Каким-то образом я убедила служащих морга и полиции предоставить мне записи о совершенных суицидах и попытках самоубийства. Понятия не имею, почему они согласились. Должно быть, я привела веские доводы и вела себя как научный исследователь.

Эта курсовая работа определила мой путь. С тех пор, кем бы я ни была – студенткой, аспиранткой, преподавателем университета, – я исследовала суицид и писала о нем научные работы. Если мне заказывали статью, я находила способ сделать ее статьей о суициде. Но тот проект в Талсе я не закончила, потому что обнаружила записи о человеке, которого знала моя семья. «Боже, – подумала я, – оказывается, он покончил с собой!» Я никому не рассказала и свернула работу. Было ясно, что эта информация должна остаться в тайне.

Оставить позади прежнюю себя, обрести новое «я»

В течение года после выписки из клиники я заметила в себе серьезные перемены. Это сложно описать, но казалось, будто новая и более счастливая я сбросила старую, приносящую страдания оболочку. Удивительно, но метаморфоза произошла без всяких усилий с моей стороны. Вот как я описывала это в письме доктору Джону О’Брайену:

«По сути, как сказал бы доктор Проктор, я обрела себя. Единственный вывод, который мы можем сделать, заключается в том, что мой двадцать первый день рождения оказал на меня большое влияние. Шестого мая я сидела в офисе, и внезапно все изменилось. Будто кто-то снял с меня цепи. Я всю жизнь натыкалась на глухую стену в попытках найти дверь, ведущую к психическому равновесию и, самое главное, – к освобождению. И вдруг – дверь передо мной. Доктор О’Брайен, я не могу передать, как это замечательно. Я годами резала себя, хотя и не хотела. Теперь мне незачем это делать. Я ранила близких, не желая этого. Теперь мне не нужно этого делать.
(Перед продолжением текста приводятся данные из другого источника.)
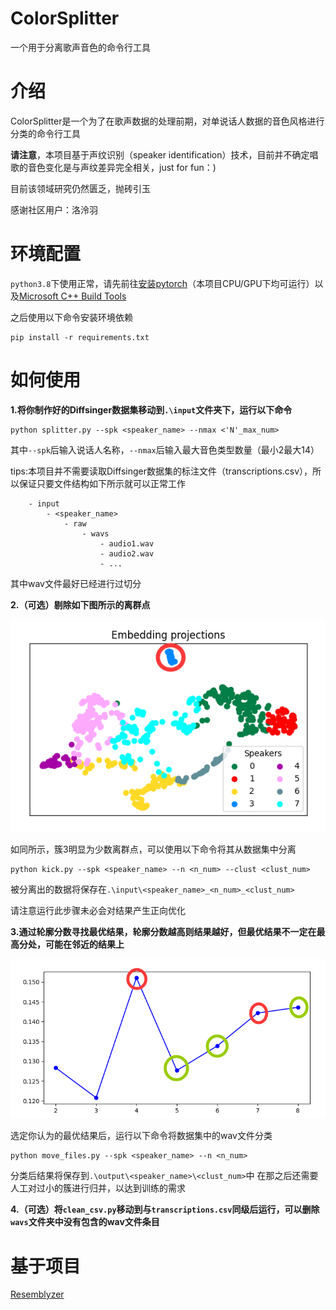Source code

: # ColorSplitter

一个用于分离歌声音色的命令行工具

# 介绍

ColorSplitter是一个为了在歌声数据的处理前期，对单说话人数据的音色风格进行分类的命令行工具

**请注意**，本项目基于声纹识别（speaker identification）技术，目前并不确定唱歌的音色变化是与声纹差异完全相关，just for fun：)

目前该领域研究仍然匮乏，抛砖引玉

感谢社区用户：洛泠羽

# 环境配置

`python3.8`下使用正常，请先前往[安装pytorch](https://pytorch.org/)（本项目CPU/GPU下均可运行）以及[Microsoft C++ Build Tools](https://visualstudio.microsoft.com/visual-cpp-build-tools/)

之后使用以下命令安装环境依赖

```
pip install -r requirements.txt
```

# 如何使用

**1.将你制作好的Diffsinger数据集移动到`.\input`文件夹下，运行以下命令**

```
python splitter.py --spk <speaker_name> --nmax <'N'_max_num>
```

其中`--spk`后输入说话人名称，`--nmax`后输入最大音色类型数量（最小2最大14）

tips:本项目并不需要读取Diffsinger数据集的标注文件（transcriptions.csv），所以保证只要文件结构如下所示就可以正常工作
```
    - input
        - <speaker_name>
            - raw
                - wavs
                    - audio1.wav
                    - audio2.wav
                    - ...
```
其中wav文件最好已经进行过切分

**2.（可选）剔除如下图所示的离群点**

![kick](IMG/{68AAFB0D-E298-4087-B041-3593260314AC}.png)

如同所示，簇3明显为少数离群点，可以使用以下命令将其从数据集中分离
```
python kick.py --spk <speaker_name> --n <n_num> --clust <clust_num>
```
被分离出的数据将保存在`.\input\<speaker_name>_<n_num>_<clust_num>`

请注意运行此步骤未必会对结果产生正向优化

**3.通过轮廓分数寻找最优结果，轮廓分数越高则结果越好，但最优结果不一定在最高分处，可能在邻近的结果上**

![scores](IMG/{6BDE2B2B-3C7A-4de5-90E8-C55DB1FC18C0}.png)

选定你认为的最优结果后，运行以下命令将数据集中的wav文件分类
```
python move_files.py --spk <speaker_name> --n <n_num>
```
分类后结果将保存到`.\output\<speaker_name>\<clust_num>`中
在那之后还需要人工对过小的簇进行归并，以达到训练的需求

**4.（可选）将`clean_csv.py`移动到与`transcriptions.csv`同级后运行，可以删除`wavs`文件夹中没有包含的wav文件条目**

# 基于项目

[Resemblyzer](https://github.com/resemble-ai/Resemblyzer/)
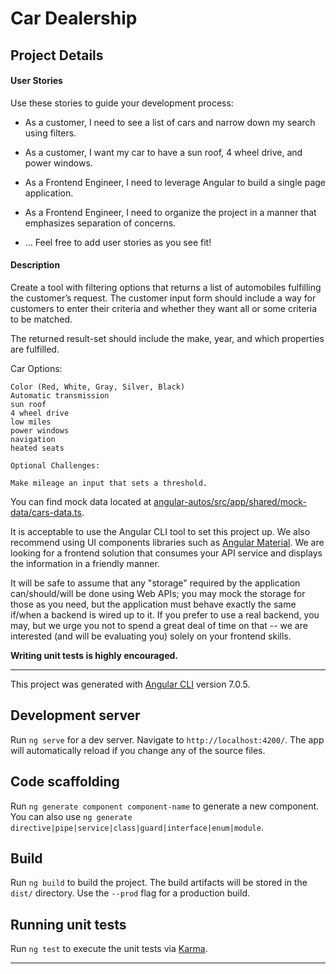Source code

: # Car Dealership

## Project Details

#### User Stories

Use these stories to guide your development process:

- As a customer, I need to see a list of cars and narrow down my search using filters.

- As a customer, I want my car to have a sun roof, 4 wheel drive, and power windows.

- As a Frontend Engineer, I need to leverage Angular to build a single page application.

- As a Frontend Engineer, I need to organize the project in a manner that emphasizes separation of concerns.

- ... Feel free to add user stories as you see fit!

#### Description

Create a tool with filtering options that returns a list of automobiles fulfilling the customer’s request. The customer input form should include a way for customers to enter their criteria and whether they want all or some criteria to be matched.

The returned result-set should include the make, year, and which properties are fulfilled.

Car Options:

```
Color (Red, White, Gray, Silver, Black)
Automatic transmission
sun roof
4 wheel drive
low miles
power windows
navigation
heated seats

Optional Challenges:

Make mileage an input that sets a threshold.
```

You can find mock data located at [angular-autos/src/app/shared/mock-data/cars-data.ts](/src/app/shared/mock-data/cars-data.ts).

It is acceptable to use the Angular CLI tool to set this project up. We also recommend using UI components libraries such as [Angular Material](https://material.angular.io/guide/getting-started). We are looking for a frontend solution that consumes your API service and displays the information in a friendly manner.

It will be safe to assume that any "storage" required by the application can/should/will be done using Web APIs; you may mock the storage for those as you need, but the application must behave exactly the same if/when a backend is wired up to it. If you prefer to use a real backend, you may, but we urge you not to spend a great deal of time on that -- we are interested (and will be evaluating you) solely on your frontend skills.

**Writing unit tests is highly encouraged.**

---

This project was generated with [Angular CLI](https://github.com/angular/angular-cli) version 7.0.5.

## Development server

Run `ng serve` for a dev server. Navigate to `http://localhost:4200/`. The app will automatically reload if you change any of the source files.

## Code scaffolding

Run `ng generate component component-name` to generate a new component. You can also use `ng generate directive|pipe|service|class|guard|interface|enum|module`.

## Build

Run `ng build` to build the project. The build artifacts will be stored in the `dist/` directory. Use the `--prod` flag for a production build.

## Running unit tests

Run `ng test` to execute the unit tests via [Karma](https://karma-runner.github.io).

---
Я была больна, но не хотела болеть. Мне больше не нужно быть больной. Доктор О’Брайен, я не буду делать то, чего не хочу… Внутри меня счастье. Да, я все еще тоскую, плачу, злюсь и хочу послать всех к чертям, но за всем этим скрывается счастье. Я только что нашла дверь. Хотя понимаю, что мне предстоит длинный путь».

В тот момент я даже не представляла, насколько длинным он окажется.

Мне говорили, что моя манера общения с доктором О’Брайеном похожа на то, как я разговариваю со своими пациентами. Так что можно сказать, что я мыслила как психотерапевт задолго до того, как им стала. Но в то время все происходило неосознанно.